Items listed in a dataset
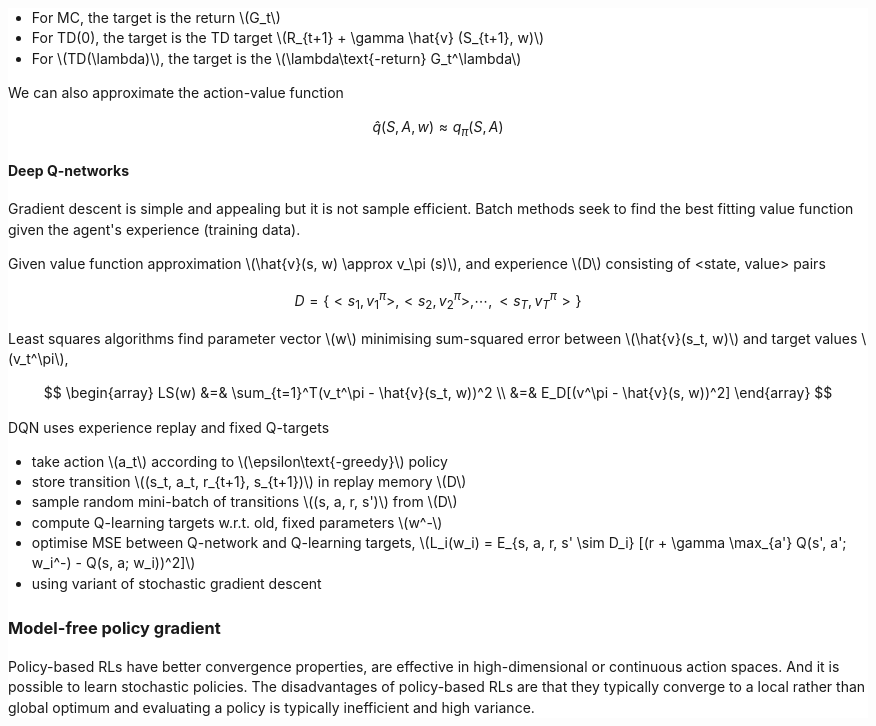 - For MC, the target is the return \\(G_t\\)
- For TD(0), the target is the TD target \\(R_{t+1} + \gamma \hat{v} (S_{t+1}, w)\\)
- For \\(TD(\lambda)\\), the target is the \\(\lambda\text{-return} G_t^\lambda\\)

We can also approximate the action-value function

$$
\hat{q}(S, A, w) \approx q_\pi(S, A)
$$

#### Deep Q-networks

Gradient descent is simple and appealing but it is not 
sample efficient. Batch methods seek to find the best 
fitting value function given the agent's experience 
(training data).

Given value function approximation \\(\hat{v}(s, w) \approx v_\pi (s)\\), 
and experience \\(D\\) consisting of <state, value> pairs

$$
D = \{<s_1, v_1^\pi>, <s_2, v_2^\pi>, \cdots, <s_T, v_T^\pi>\}
$$

Least squares algorithms find parameter vector \\(w\\) 
minimising sum-squared error between \\(\hat{v}(s_t, w)\\) 
and target values \\(v_t^\pi\\), 

$$
\begin{array}
LS(w) &=& \sum_{t=1}^T(v_t^\pi - \hat{v}(s_t, w))^2 \\
&=& E_D[(v^\pi - \hat{v}(s, w))^2]
\end{array}
$$

DQN uses experience replay and fixed Q-targets 

- take action \\(a_t\\) according to \\(\epsilon\text{-greedy}\\) policy
- store transition \\((s_t, a_t, r_{t+1}, s_{t+1})\\) in 
replay memory \\(D\\)
- sample random mini-batch of transitions \\((s, a, r, s')\\) 
from \\(D\\)
- compute Q-learning targets w.r.t. old, fixed parameters \\(w^-\\)
- optimise MSE between Q-network and Q-learning targets, 
\\(L_i(w_i) = E_{s, a, r, s' \sim D_i} [(r + \gamma \max_{a'} Q(s', a'; w_i^-) - Q(s, a; w_i))^2]\\)
- using variant of stochastic gradient descent

### Model-free policy gradient

Policy-based RLs have better convergence properties, are 
effective in high-dimensional or continuous action spaces. 
And it is possible to learn stochastic policies. The 
disadvantages of policy-based RLs are that they typically 
converge to a local rather than global optimum and 
evaluating a policy is typically inefficient and high 
variance.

# [Work to be completed]
Across all the records above, find each line with "high" in it and copy it.

# [Solution for this problem]
effective in high-dimensional or continuous action spaces. 
evaluating a policy is typically inefficient and high 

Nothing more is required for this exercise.